PERLXSTYPEMAP(1) | Perl Programmers Reference Guide | PERLXSTYPEMAP(1) |
perlxstypemap - Perl XS C/Perl type mapping
The more you think about interfacing between two languages, the more you'll realize that the majority of programmer effort has to go into converting between the data structures that are native to either of the languages involved. This trumps other matter such as differing calling conventions because the problem space is so much greater. There are simply more ways to shove data into memory than there are ways to implement a function call.
Perl XS' attempt at a solution to this is the concept of typemaps. At an abstract level, a Perl XS typemap is nothing but a recipe for converting from a certain Perl data structure to a certain C data structure and vice versa. Since there can be C types that are sufficiently similar to one another to warrant converting with the same logic, XS typemaps are represented by a unique identifier, henceforth called an XS type in this document. You can then tell the XS compiler that multiple C types are to be mapped with the same XS typemap.
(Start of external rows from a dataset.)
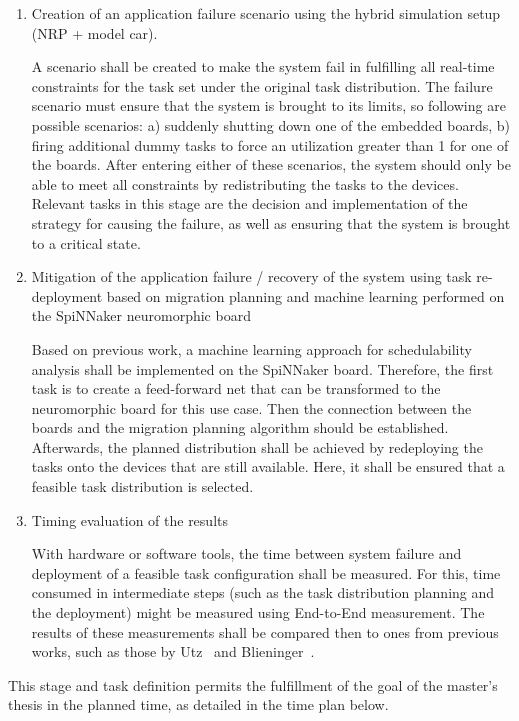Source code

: \begin{enumerate}
\item	Creation of an application failure scenario using the hybrid simulation setup (NRP + model car).

A scenario shall be created to make the system fail in fulfilling all real-time constraints for the task set under the original task distribution. The failure scenario must ensure that the system is brought to its limits, so following are possible scenarios: a) suddenly shutting down one of the embedded boards, b) firing additional dummy tasks to force an utilization greater than 1 for one of the boards. After entering either of these scenarios, the system should only be able to meet all constraints by redistributing the tasks to the devices. Relevant tasks in this stage are the decision and implementation of the strategy for causing the failure, as well as ensuring that the system is brought to a critical state.

\item	Mitigation of the application failure / recovery of the system using task re-deployment based on migration planning and machine learning performed on the SpiNNaker neuromorphic board

Based on previous work, a machine learning approach for schedulability analysis shall be implemented on the SpiNNaker board. Therefore, the first task is to create a feed-forward net that can be transformed to the neuromorphic board for this use case. Then the connection between the boards and the migration planning algorithm should be established. Afterwards, the planned distribution shall be achieved by redeploying the tasks onto the devices that are still available. Here, it shall be ensured that a feasible task distribution is selected.

\item	Timing evaluation of the results

With hardware or software tools, the time between system failure and deployment of a feasible task configuration shall be measured. For this, time consumed in intermediate steps (such as the task distribution planning and the deployment) might be measured using End-to-End measurement. The results of these measurements shall be compared then to ones from previous works, such as those by Utz~\parencite{utz1} and Blieninger~\parencite{blieninger1}.
\end{enumerate}

This stage and task definition permits the fulfillment of the goal of the master’s thesis in the planned time, as detailed in the time plan below. 

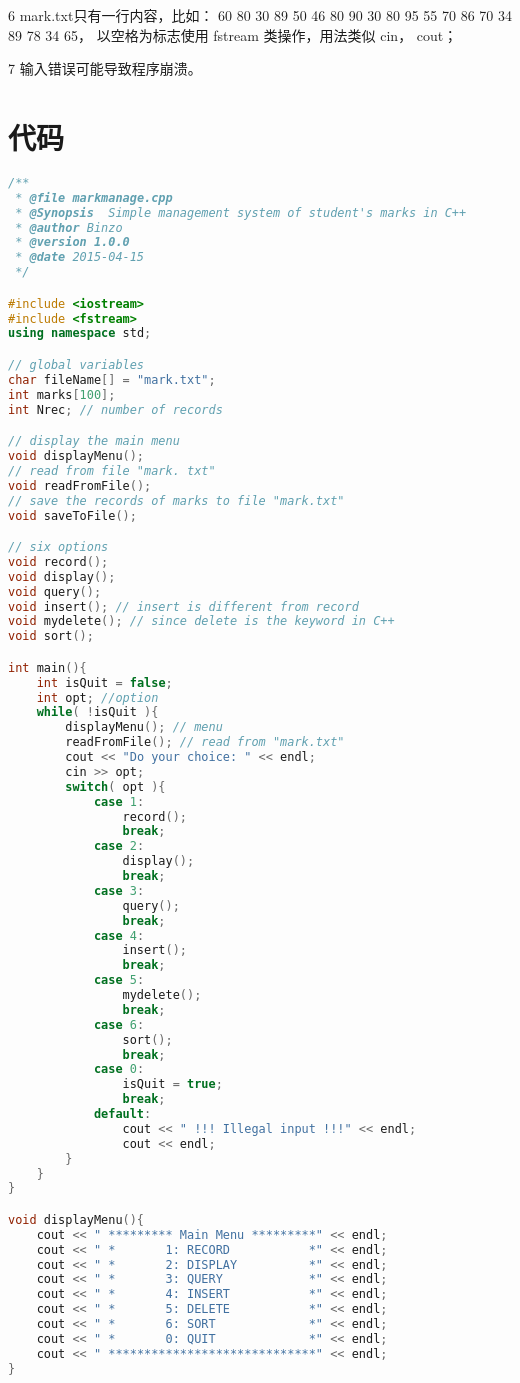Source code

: \documentclass[14pt,aps,prb]{revtex4}
\begin{document}
\begin{spacing}{1.5}
6 mark.txt只有一行内容，比如： 60 80 30 89 50 46 80 90 30 80 95 55 70 86 70 34 89 78 34 65， 以空格为标志使用 fstream 类操作，用法类似 cin， cout；

7 输入错误可能导致程序崩溃。

\section{代码}
\begin{lstlisting}[language=C++]
/**
 * @file markmanage.cpp
 * @Synopsis  Simple management system of student's marks in C++
 * @author Binzo   
 * @version 1.0.0
 * @date 2015-04-15
 */

#include <iostream>
#include <fstream>
using namespace std;

// global variables
char fileName[] = "mark.txt";
int marks[100];
int Nrec; // number of records

// display the main menu
void displayMenu();
// read from file "mark. txt"
void readFromFile();
// save the records of marks to file "mark.txt"
void saveToFile();

// six options
void record();
void display();
void query();
void insert(); // insert is different from record
void mydelete(); // since delete is the keyword in C++
void sort();

int main(){
    int isQuit = false; 
    int opt; //option
    while( !isQuit ){
        displayMenu(); // menu
        readFromFile(); // read from "mark.txt"
        cout << "Do your choice: " << endl;
        cin >> opt;
        switch( opt ){
            case 1:
                record();
                break;
            case 2:
                display();
                break;
            case 3:
                query();
                break;
            case 4:
                insert();
                break;
            case 5:
                mydelete();
                break;
            case 6:
                sort();
                break;
            case 0:
                isQuit = true;
                break;
            default:
                cout << " !!! Illegal input !!!" << endl;
                cout << endl;
        }
    }
}

void displayMenu(){
    cout << " ********* Main Menu *********" << endl;
    cout << " *       1: RECORD           *" << endl;
    cout << " *       2: DISPLAY          *" << endl;
    cout << " *       3: QUERY            *" << endl;
    cout << " *       4: INSERT           *" << endl;
    cout << " *       5: DELETE           *" << endl;
    cout << " *       6: SORT             *" << endl;
    cout << " *       0: QUIT             *" << endl;
    cout << " *****************************" << endl;
}


\end{lstlisting}
\end{spacing}
\end{document}
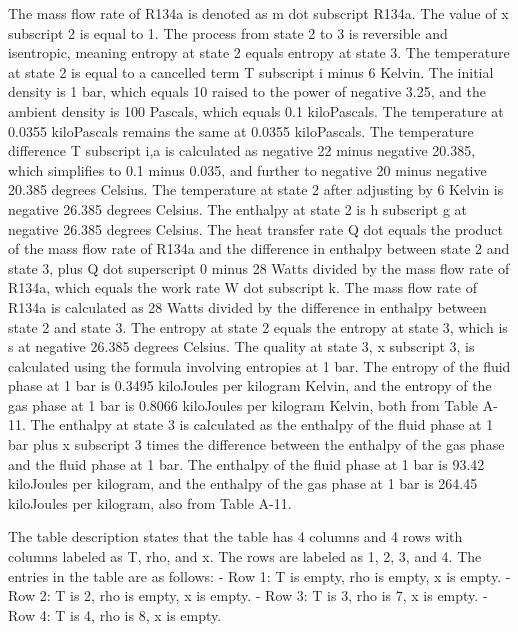 The mass flow rate of R134a is denoted as m dot subscript R134a. The value of x subscript 2 is equal to 1. The process from state 2 to 3 is reversible and isentropic, meaning entropy at state 2 equals entropy at state 3. The temperature at state 2 is equal to a cancelled term T subscript i minus 6 Kelvin. The initial density is 1 bar, which equals 10 raised to the power of negative 3.25, and the ambient density is 100 Pascals, which equals 0.1 kiloPascals. The temperature at 0.0355 kiloPascals remains the same at 0.0355 kiloPascals. The temperature difference T subscript i,a is calculated as negative 22 minus negative 20.385, which simplifies to 0.1 minus 0.035, and further to negative 20 minus negative 20.385 degrees Celsius. The temperature at state 2 after adjusting by 6 Kelvin is negative 26.385 degrees Celsius. The enthalpy at state 2 is h subscript g at negative 26.385 degrees Celsius. The heat transfer rate Q dot equals the product of the mass flow rate of R134a and the difference in enthalpy between state 2 and state 3, plus Q dot superscript 0 minus 28 Watts divided by the mass flow rate of R134a, which equals the work rate W dot subscript k. The mass flow rate of R134a is calculated as 28 Watts divided by the difference in enthalpy between state 2 and state 3. The entropy at state 2 equals the entropy at state 3, which is s at negative 26.385 degrees Celsius. The quality at state 3, x subscript 3, is calculated using the formula involving entropies at 1 bar. The entropy of the fluid phase at 1 bar is 0.3495 kiloJoules per kilogram Kelvin, and the entropy of the gas phase at 1 bar is 0.8066 kiloJoules per kilogram Kelvin, both from Table A-11. The enthalpy at state 3 is calculated as the enthalpy of the fluid phase at 1 bar plus x subscript 3 times the difference between the enthalpy of the gas phase and the fluid phase at 1 bar. The enthalpy of the fluid phase at 1 bar is 93.42 kiloJoules per kilogram, and the enthalpy of the gas phase at 1 bar is 264.45 kiloJoules per kilogram, also from Table A-11.

The table description states that the table has 4 columns and 4 rows with columns labeled as T, rho, and x. The rows are labeled as 1, 2, 3, and 4. The entries in the table are as follows:
- Row 1: T is empty, rho is empty, x is empty.
- Row 2: T is 2, rho is empty, x is empty.
- Row 3: T is 3, rho is 7, x is empty.
- Row 4: T is 4, rho is 8, x is empty.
In your XS code, when you define an argument with a C type or when you are using a "CODE:" and an "OUTPUT:" section together with a C return type of your XSUB, it'll be the typemapping mechanism that makes this easy.
In more practical terms, the typemap is a collection of code fragments which are used by the xsubpp compiler to map C function parameters and values to Perl values. The typemap file may consist of three sections labelled "TYPEMAP", "INPUT", and "OUTPUT". An unlabelled initial section is assumed to be a "TYPEMAP" section. The INPUT section tells the compiler how to translate Perl values into variables of certain C types. The OUTPUT section tells the compiler how to translate the values from certain C types into values Perl can understand. The TYPEMAP section tells the compiler which of the INPUT and OUTPUT code fragments should be used to map a given C type to a Perl value. The section labels "TYPEMAP", "INPUT", or "OUTPUT" must begin in the first column on a line by themselves, and must be in uppercase.
Each type of section can appear an arbitrary number of times and does not have to appear at all. For example, a typemap may commonly lack "INPUT" and "OUTPUT" sections if all it needs to do is associate additional C types with core XS types like T_PTROBJ. Lines that start with a hash "#" are considered comments and ignored in the "TYPEMAP" section, but are considered significant in "INPUT" and "OUTPUT". Blank lines are generally ignored.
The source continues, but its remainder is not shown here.